La première, commune mais toujours indispensable, invite à interroger la polysémie des termes utilisés pour désigner les données essentielles autour desquelles se structurent la vie collective et l’organisation européenne à cette époque. C’est non seulement vrai du mot-clef qui scande les révolutions du xviiie, nation, mais aussi au premier chef, de celui qui nous occupe, empire (voir notamment les propositions de David Bell et Pierre Serna). Partant de cette observation initiale, il importe donc de saisir la complexité intrinsèque d’une part du positionnement de Napoléon Bonaparte par rapport à l’héritage révolutionnaire et républicain dans lequel il s’inscrit, d’autre part de la relation entre la dimension expansionniste de l’Empire et la montée des invocations nationales. Ainsi sommes-nous invités à ne pas considérer comme allant de soi l’opposition, durcie à la fin de l’Empire, entre éveils nationaux et domination impériale. Jean-Luc Chappey montre à quel point l’historiographie européenne et immédiate du temps de Napoléon conjugue les deux natures du phénomène impérial, autoritaire versus civilisateur, dans la grande tradition européenne du xviiie. D. Bell suggère même que la multivalence du concept d’empire aide à la compatibilité entre l’entreprise napoléonienne et le contexte européen, tout en affranchissant celle-là de l’héritage révolutionnaire dans lequel elle s’enracine.
Ces remarques conduisent à une deuxième lecture qui traverse avec force les contributions qui suivent : il y a bien des perspectives européennes dans la démarche impériale, mais elles ne sont ni unifiées, ni fixes. Elles doivent au contraire être rapportées aux différents moments de cette histoire : c’est vrai des formulations par Napoléon Bonaparte lui-même, du temps directorial de la Grande Nation au Mémorial de Sainte Hélène en 1816 (P. Serna) ; c’est sensible dans les écrits historiques qui œuvrent à légitimer l’Empire (J.-L. Chappey) ; mais c’est perceptible aussi dans les relations avec les autres États européens (notamment la Russie, Marie-Pierre Rey). Il est toutefois intéressant de souligner dans ces modulations multiples que certains moments semblent communs à tous les registres ; on retrouvera en particulier sur plusieurs plans, le basculement décisif de 1808.

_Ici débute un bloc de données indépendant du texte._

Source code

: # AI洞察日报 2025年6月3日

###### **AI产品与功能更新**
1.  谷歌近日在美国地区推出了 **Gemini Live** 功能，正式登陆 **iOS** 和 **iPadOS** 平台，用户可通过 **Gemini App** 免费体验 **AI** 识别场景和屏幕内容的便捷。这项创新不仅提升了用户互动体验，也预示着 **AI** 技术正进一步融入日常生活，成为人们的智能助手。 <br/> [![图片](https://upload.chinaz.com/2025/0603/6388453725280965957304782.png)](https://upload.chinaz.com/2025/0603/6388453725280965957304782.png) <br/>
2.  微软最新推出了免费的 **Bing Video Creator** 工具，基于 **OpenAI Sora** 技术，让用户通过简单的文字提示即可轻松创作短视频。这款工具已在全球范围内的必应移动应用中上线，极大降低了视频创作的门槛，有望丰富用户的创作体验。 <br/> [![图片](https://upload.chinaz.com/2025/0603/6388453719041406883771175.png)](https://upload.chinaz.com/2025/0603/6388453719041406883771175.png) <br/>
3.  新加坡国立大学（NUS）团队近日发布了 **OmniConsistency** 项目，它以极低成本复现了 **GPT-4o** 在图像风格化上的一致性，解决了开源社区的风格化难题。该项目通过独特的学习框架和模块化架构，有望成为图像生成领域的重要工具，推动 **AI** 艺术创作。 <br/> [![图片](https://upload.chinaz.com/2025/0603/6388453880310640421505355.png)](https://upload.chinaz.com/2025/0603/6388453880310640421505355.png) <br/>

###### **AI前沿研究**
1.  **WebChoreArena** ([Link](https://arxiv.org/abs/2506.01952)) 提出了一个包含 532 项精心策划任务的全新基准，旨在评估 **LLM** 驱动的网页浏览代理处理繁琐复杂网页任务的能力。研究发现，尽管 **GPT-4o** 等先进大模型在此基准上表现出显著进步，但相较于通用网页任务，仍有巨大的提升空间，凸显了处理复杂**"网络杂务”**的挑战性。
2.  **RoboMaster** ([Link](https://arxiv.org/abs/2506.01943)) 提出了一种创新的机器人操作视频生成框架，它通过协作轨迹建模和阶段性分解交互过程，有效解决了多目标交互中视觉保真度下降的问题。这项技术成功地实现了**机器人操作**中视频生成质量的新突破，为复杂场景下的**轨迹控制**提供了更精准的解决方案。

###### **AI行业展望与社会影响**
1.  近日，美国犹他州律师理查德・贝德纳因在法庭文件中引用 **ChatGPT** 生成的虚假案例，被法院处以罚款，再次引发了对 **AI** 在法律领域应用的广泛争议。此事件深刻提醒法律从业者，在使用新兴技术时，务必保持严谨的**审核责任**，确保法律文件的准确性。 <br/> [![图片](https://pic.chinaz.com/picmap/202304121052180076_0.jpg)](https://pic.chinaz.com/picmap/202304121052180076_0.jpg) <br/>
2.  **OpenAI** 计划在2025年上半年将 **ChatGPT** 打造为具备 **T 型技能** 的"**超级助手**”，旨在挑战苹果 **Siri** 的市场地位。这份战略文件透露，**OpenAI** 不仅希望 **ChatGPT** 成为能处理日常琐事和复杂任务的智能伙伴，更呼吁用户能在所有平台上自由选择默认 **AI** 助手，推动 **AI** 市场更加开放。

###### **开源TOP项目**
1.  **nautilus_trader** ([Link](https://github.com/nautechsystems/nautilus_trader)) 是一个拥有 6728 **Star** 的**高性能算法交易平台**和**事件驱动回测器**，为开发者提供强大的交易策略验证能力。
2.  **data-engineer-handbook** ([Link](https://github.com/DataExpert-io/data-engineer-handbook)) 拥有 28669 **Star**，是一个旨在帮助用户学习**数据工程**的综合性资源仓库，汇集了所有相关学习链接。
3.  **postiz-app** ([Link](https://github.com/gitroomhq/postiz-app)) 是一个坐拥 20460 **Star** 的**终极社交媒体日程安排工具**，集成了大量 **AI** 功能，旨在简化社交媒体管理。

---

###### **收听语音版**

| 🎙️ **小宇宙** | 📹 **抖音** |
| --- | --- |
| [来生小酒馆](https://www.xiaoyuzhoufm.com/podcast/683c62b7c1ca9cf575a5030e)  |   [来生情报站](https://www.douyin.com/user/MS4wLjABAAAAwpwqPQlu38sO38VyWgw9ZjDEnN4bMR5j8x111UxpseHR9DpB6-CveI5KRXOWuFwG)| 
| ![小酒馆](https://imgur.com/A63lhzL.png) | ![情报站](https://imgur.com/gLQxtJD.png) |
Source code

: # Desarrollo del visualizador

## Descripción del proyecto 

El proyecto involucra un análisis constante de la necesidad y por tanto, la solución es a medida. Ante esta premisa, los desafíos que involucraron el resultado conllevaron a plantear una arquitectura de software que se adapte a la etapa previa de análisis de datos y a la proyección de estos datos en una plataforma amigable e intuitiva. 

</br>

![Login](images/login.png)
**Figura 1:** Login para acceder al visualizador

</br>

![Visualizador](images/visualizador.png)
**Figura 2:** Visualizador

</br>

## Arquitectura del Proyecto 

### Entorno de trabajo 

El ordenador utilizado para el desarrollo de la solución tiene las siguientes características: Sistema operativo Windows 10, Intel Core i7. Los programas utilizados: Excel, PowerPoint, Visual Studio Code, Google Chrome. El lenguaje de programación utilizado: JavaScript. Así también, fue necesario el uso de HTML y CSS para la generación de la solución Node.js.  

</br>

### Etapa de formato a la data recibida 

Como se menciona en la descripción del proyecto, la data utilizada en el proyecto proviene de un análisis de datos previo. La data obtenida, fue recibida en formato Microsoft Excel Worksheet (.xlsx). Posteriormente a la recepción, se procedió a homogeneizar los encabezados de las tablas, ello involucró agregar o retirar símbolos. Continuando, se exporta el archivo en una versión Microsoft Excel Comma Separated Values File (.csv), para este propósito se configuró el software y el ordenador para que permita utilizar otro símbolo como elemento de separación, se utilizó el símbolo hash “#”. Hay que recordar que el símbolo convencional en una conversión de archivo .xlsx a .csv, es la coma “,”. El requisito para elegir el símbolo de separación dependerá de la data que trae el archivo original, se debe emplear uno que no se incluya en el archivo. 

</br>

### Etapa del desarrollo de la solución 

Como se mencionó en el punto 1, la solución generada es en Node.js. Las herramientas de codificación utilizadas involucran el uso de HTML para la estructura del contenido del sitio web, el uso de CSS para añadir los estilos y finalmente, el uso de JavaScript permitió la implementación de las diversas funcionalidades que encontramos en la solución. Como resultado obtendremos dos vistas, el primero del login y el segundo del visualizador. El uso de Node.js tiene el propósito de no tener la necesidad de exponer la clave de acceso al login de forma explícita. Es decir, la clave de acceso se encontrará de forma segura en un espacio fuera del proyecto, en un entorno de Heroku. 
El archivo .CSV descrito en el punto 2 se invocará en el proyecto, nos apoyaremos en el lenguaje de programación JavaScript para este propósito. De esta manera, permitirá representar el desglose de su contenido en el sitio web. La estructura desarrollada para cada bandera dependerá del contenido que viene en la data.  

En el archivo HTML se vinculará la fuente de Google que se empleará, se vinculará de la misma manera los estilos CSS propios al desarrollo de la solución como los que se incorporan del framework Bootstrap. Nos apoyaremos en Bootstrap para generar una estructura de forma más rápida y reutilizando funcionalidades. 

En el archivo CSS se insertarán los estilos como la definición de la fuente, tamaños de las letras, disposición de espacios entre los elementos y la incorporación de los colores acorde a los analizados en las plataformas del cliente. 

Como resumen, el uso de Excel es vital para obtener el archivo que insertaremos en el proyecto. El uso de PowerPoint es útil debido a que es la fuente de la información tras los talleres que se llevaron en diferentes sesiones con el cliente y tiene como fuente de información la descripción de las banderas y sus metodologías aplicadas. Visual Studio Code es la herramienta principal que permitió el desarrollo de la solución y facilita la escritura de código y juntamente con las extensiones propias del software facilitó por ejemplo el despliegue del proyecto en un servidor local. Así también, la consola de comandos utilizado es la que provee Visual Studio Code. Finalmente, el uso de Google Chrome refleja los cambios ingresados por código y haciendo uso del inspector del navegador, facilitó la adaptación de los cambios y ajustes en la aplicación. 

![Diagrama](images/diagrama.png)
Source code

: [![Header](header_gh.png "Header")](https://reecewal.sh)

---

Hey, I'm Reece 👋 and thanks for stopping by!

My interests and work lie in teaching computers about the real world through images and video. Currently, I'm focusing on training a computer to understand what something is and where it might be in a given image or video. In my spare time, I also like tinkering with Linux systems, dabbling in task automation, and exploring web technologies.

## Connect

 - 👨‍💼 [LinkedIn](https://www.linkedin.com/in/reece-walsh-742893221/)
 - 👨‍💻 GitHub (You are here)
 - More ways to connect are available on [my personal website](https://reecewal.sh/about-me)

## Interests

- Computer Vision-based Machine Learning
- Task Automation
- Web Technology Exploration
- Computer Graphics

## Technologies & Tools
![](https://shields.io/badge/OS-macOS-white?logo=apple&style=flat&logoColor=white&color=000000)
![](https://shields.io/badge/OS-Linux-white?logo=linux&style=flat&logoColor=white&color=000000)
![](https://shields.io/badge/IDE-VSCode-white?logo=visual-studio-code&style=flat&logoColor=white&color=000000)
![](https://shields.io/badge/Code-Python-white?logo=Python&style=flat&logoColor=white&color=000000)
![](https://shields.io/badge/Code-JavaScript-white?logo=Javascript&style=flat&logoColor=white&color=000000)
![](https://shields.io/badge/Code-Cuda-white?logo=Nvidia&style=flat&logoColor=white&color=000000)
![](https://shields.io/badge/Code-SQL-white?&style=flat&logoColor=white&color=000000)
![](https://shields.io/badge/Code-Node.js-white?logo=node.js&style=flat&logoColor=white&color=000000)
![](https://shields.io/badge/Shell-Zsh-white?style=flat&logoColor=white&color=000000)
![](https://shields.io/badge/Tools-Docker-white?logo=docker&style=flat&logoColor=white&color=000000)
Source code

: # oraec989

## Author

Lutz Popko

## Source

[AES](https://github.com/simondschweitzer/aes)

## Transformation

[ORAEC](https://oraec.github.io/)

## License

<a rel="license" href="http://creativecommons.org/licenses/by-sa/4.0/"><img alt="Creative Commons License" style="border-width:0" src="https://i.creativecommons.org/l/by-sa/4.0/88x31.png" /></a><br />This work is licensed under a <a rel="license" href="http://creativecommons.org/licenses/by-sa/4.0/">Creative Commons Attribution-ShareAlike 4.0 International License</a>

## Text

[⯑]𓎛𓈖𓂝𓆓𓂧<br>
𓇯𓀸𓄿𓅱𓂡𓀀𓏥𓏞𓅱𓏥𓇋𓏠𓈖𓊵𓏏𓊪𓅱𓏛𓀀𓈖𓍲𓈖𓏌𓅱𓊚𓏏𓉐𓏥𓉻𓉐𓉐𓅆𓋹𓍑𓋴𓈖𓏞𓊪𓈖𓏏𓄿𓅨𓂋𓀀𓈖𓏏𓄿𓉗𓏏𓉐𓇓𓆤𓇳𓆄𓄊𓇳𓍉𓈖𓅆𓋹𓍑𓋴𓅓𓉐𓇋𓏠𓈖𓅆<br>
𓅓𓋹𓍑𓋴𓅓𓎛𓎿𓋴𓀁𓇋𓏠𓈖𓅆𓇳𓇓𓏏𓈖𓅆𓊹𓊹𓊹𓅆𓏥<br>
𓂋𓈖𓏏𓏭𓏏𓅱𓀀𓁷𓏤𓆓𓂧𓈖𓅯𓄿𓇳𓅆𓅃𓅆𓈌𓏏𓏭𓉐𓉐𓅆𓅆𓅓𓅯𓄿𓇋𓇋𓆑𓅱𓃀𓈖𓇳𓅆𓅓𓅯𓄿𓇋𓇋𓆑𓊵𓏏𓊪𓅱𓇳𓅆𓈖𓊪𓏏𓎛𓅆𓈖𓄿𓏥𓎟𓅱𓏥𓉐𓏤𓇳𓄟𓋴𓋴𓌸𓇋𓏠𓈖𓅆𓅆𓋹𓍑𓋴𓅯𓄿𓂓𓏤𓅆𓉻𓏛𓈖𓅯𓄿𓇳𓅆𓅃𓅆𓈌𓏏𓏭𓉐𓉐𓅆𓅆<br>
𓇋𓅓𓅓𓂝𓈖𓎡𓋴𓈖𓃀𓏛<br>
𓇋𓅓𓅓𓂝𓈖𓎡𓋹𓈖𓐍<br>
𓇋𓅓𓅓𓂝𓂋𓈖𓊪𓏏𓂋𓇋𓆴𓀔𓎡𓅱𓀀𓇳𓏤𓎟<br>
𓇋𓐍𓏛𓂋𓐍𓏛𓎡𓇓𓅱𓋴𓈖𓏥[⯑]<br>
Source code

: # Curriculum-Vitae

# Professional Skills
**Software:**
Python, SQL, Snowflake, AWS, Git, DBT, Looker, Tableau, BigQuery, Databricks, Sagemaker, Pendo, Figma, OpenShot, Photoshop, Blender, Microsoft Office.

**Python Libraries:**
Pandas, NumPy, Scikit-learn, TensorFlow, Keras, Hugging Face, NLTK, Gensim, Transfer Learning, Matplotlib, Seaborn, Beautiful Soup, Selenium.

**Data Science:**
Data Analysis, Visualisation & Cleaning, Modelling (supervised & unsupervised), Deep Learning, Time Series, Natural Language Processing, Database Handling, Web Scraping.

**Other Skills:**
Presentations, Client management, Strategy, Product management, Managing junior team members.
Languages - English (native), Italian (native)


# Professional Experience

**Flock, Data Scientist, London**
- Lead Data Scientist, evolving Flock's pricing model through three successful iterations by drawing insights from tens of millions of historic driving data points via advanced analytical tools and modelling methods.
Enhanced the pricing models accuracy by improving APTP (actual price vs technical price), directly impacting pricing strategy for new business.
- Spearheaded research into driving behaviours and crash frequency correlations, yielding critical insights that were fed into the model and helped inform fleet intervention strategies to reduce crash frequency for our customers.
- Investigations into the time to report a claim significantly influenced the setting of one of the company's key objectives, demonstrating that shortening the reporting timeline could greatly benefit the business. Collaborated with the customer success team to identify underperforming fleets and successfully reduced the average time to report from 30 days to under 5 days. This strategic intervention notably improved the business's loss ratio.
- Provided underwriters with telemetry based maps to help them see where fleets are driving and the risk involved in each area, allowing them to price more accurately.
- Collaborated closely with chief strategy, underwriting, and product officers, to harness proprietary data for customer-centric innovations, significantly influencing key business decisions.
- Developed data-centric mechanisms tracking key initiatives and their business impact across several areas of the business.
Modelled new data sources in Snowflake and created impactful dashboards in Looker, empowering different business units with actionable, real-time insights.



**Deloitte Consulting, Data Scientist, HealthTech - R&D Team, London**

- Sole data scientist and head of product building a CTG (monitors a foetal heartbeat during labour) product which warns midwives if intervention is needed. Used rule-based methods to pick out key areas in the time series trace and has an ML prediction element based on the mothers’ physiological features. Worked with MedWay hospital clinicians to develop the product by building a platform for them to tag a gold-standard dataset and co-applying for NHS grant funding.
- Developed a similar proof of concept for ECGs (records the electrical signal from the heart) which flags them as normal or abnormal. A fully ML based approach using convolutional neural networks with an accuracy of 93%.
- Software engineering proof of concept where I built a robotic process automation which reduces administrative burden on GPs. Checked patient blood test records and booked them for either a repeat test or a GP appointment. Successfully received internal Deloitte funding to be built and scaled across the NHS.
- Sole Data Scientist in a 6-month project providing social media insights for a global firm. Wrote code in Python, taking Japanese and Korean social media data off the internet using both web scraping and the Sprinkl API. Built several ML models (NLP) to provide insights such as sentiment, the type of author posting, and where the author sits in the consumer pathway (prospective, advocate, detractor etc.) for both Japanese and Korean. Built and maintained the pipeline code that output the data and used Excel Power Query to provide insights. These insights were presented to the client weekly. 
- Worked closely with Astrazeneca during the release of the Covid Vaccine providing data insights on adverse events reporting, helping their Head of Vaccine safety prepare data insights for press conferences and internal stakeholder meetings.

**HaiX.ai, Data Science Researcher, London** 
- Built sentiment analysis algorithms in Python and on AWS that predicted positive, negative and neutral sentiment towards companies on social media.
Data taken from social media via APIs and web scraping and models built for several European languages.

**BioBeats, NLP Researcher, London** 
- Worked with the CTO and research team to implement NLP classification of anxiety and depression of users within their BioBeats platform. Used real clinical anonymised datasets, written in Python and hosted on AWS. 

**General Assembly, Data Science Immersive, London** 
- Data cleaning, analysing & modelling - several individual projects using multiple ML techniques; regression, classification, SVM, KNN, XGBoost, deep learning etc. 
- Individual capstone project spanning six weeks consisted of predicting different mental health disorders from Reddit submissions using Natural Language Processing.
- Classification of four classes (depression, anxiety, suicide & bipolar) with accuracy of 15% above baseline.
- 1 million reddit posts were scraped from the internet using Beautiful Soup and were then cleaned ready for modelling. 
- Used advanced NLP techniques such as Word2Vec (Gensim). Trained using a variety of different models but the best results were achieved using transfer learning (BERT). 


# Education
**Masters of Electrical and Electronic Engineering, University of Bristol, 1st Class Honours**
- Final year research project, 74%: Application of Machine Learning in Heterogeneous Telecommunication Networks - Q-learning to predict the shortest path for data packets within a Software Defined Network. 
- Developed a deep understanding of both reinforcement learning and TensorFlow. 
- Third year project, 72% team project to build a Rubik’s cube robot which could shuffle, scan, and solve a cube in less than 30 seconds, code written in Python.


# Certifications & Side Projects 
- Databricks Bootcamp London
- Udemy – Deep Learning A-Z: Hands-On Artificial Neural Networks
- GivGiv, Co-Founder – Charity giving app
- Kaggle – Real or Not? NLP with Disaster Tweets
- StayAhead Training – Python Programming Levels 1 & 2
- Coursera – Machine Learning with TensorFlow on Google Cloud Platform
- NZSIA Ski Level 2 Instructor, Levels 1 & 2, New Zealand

La relativité des visions prospectives doit aussi beaucoup, troisième suggestion notamment formulée par P. Serna, à des données extra-européennes
– qui ne donnent pas lieu à des études spécifiques dans cet ouvrage – mais qui sont posées dès la fin du Consulat et le début de l’Empire : c’est au fond son inévitable rétrécissement européen : d’une part, il ne peut pas s’agir d’un empire colonial, en particulier après l’échec de Saint-Domingue, ni d’un empire commercial transocéanique du fait de la maîtrise anglaise des mers.
Pour autant, on remarquera à quel point ces visions sont certes européo-centrées mais en même temps diverses – avec notamment la force des questionnements d’Alexandre Ier (M.-P. Rey) – et ouvertes sur d’authentiques interrogations concernant l’adéquation entre la paix en Europe et les libertés politiques ou les relations entre les « mondes » (Nord et Sud de l’Europe évoqués par P. Serna ; Occident et Orient abordés par J.-L. Chappey).
Au regard de ces ouvertures, on ne peut que s’interroger sur les effets européens de l’Empire et de sa chute, du verrouillage tenté par la Sainte-Alliance, au printemps des peuples et aux replis nationaux puis nationalistes – y compris dans leur versant colonial. Cette interrogation renvoie forcément à la question mémorielle : malgré cette parcellisation conflictuelle, reste-t-il, après 1815, le sentiment que l’Empire a légué à l’Europe des éléments unificateurs ? Cette question, nous avons choisi de ne pas la développer dans cet ouvrage, mais seulement de la poser et Natalie Petiteau nous donne quelques clefs de lecture essentielles : nécessaire conjugaison de temps multiples – le souvenir napoléonien n’a pas la même acuité dans la seconde moitié du xxe siècle qu’au milieu du xixe – ambivalence de l’effet impérial sur les conditions des peuples européens, etc. et au final nécessité historienne, de se départir de certitudes du genre « Napoléon, le vrai père de l’Europe », pour soumettre la question de l’expérience européenne de l’Empire à un authentique examen.